- Your instructions -
Each line of the listing that includes the string "title" is to be identified and copied.

==== Supplied entries

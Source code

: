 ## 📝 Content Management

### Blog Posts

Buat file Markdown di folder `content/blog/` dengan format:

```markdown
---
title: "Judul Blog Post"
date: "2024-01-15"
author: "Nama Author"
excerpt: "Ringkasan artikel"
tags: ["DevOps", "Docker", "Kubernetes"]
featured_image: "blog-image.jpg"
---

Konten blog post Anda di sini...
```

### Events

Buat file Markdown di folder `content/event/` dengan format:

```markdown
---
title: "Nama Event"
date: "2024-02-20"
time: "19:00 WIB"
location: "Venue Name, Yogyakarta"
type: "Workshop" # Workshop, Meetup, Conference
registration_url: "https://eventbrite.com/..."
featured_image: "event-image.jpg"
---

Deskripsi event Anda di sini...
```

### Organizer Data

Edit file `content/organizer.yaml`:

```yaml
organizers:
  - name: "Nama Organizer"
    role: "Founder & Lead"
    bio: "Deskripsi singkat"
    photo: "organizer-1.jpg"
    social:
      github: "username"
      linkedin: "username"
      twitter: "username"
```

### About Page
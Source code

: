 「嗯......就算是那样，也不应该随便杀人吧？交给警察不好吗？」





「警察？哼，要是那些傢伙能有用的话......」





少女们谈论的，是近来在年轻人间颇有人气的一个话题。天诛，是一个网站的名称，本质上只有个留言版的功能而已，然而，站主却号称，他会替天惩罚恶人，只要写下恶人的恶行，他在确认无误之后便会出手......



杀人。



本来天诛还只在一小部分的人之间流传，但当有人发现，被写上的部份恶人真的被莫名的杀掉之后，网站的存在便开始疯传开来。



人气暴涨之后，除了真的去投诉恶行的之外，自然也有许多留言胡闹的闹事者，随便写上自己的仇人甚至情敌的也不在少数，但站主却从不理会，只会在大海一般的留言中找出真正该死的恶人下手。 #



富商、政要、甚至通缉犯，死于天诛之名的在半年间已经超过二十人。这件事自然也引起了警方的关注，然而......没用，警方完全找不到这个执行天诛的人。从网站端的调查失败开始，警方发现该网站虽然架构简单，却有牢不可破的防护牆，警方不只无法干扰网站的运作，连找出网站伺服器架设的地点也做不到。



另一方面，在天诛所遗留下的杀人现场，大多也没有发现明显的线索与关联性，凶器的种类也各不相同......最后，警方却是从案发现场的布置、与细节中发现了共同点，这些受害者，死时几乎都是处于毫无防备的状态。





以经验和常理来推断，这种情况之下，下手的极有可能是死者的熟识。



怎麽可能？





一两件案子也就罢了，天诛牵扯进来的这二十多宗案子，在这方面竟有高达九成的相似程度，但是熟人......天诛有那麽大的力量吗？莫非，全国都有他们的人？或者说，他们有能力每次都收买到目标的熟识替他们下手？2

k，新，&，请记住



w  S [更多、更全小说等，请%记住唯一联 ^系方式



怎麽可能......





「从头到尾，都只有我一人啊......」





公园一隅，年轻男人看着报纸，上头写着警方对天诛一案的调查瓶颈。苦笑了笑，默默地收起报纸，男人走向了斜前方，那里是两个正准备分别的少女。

========

- Task solution -
title: "Judul Blog Post"
title: "Nama Event"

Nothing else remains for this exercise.